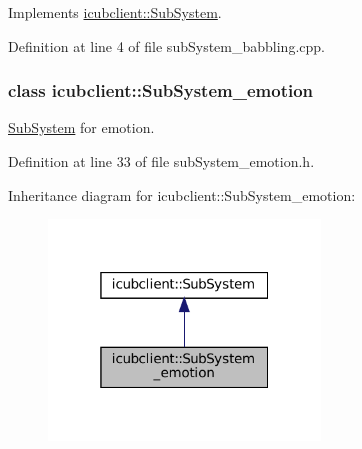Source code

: Implements \hyperlink{group__icubclient__subsystems_a5fc84b6e51ec56f91323280b7da52dc8}{icubclient\+::\+Sub\+System}.



Definition at line 4 of file sub\+System\+\_\+babbling.\+cpp.

\label{classicubclient_1_1SubSystem__emotion}
\subsubsection{class icubclient\+:\+:Sub\+System\+\_\+emotion}
\hyperlink{group__icubclient__subsystems_classicubclient_1_1SubSystem}{Sub\+System} for emotion. 

Definition at line 33 of file sub\+System\+\_\+emotion.\+h.



Inheritance diagram for icubclient\+:\+:Sub\+System\+\_\+emotion\+:
\nopagebreak
\begin{figure}[H]
\begin{center}
\leavevmode
\includegraphics[width=205pt]{classicubclient_1_1SubSystem__emotion__inherit__graph}
\end{center}
\end{figure}
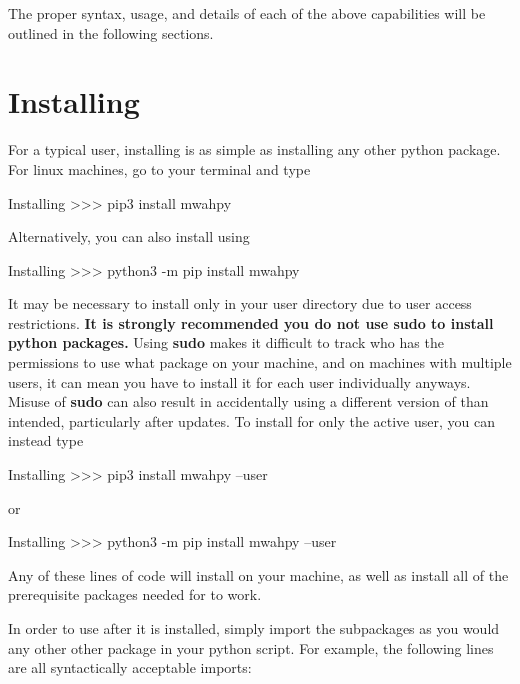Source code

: \documentclass{article}
\begin{document}
The proper syntax, usage, and details of each of the above capabilities will be outlined in the following sections. 

\section{Installing \mwahpy}

For a typical user, installing \mwahpy is as simple as installing any other python package. For linux machines, go to your terminal and type \\

\begin{codelisting}{Installing \mwahpy}
>>> pip3 install mwahpy
\end{codelisting}

Alternatively, you can also install \mwahpy using \\

\begin{codelisting}{Installing \mwahpy}
>>> python3 -m pip install mwahpy
\end{codelisting}

It may be necessary to install \mwahpy only in your user directory due to user access restrictions. \textbf{It is strongly recommended you do not use sudo to install python packages.} Using \textbf{sudo} makes it difficult to track who has the permissions to use what package on your machine, and on machines with multiple users, it can mean you have to install it for each user individually anyways. Misuse of \textbf{sudo} can also result in accidentally using a different version of \mwahpy than intended, particularly after updates. To install \mwahpy for only the active user, you can instead type \\ 

\begin{codelisting}{Installing \mwahpy}
>>> pip3 install mwahpy --user
\end{codelisting}

or \\

\begin{codelisting}{Installing \mwahpy}
>>> python3 -m pip install mwahpy --user
\end{codelisting}

Any of these lines of code will install \mwahpy on your machine, as well as install all of the prerequisite packages needed for \mwahpy to work. 

In order to use \mwahpy after it is installed, simply import the subpackages as you would any other other package in your python script. For example, the following lines are all syntactically acceptable imports: \\
\end{document}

Exercise details >> All the records above must be retyped exactly, except for their pictures.

Output >>
Source code

: Implements \hyperlink{group__icubclient__subsystems_a5fc84b6e51ec56f91323280b7da52dc8}{icubclient\+::\+Sub\+System}.



Definition at line 4 of file sub\+System\+\_\+babbling.\+cpp.

\label{classicubclient_1_1SubSystem__emotion}
\subsubsection{class icubclient\+:\+:Sub\+System\+\_\+emotion}
\hyperlink{group__icubclient__subsystems_classicubclient_1_1SubSystem}{Sub\+System} for emotion. 

Definition at line 33 of file sub\+System\+\_\+emotion.\+h.



Inheritance diagram for icubclient\+:\+:Sub\+System\+\_\+emotion\+:
\nopagebreak
\begin{figure}[H]
\begin{center}
\leavevmode
\includegraphics[width=205pt]{classicubclient_1_1SubSystem__emotion__inherit__graph}
\end{center}
\end{figure}
Source code

: \documentclass{article}
\begin{document}
The proper syntax, usage, and details of each of the above capabilities will be outlined in the following sections. 

\section{Installing \mwahpy}

For a typical user, installing \mwahpy is as simple as installing any other python package. For linux machines, go to your terminal and type \\

\begin{codelisting}{Installing \mwahpy}
>>> pip3 install mwahpy
\end{codelisting}

Alternatively, you can also install \mwahpy using \\

\begin{codelisting}{Installing \mwahpy}
>>> python3 -m pip install mwahpy
\end{codelisting}

It may be necessary to install \mwahpy only in your user directory due to user access restrictions. \textbf{It is strongly recommended you do not use sudo to install python packages.} Using \textbf{sudo} makes it difficult to track who has the permissions to use what package on your machine, and on machines with multiple users, it can mean you have to install it for each user individually anyways. Misuse of \textbf{sudo} can also result in accidentally using a different version of \mwahpy than intended, particularly after updates. To install \mwahpy for only the active user, you can instead type \\ 

\begin{codelisting}{Installing \mwahpy}
>>> pip3 install mwahpy --user
\end{codelisting}

or \\

\begin{codelisting}{Installing \mwahpy}
>>> python3 -m pip install mwahpy --user
\end{codelisting}

Any of these lines of code will install \mwahpy on your machine, as well as install all of the prerequisite packages needed for \mwahpy to work. 

In order to use \mwahpy after it is installed, simply import the subpackages as you would any other other package in your python script. For example, the following lines are all syntactically acceptable imports: \\
\end{document}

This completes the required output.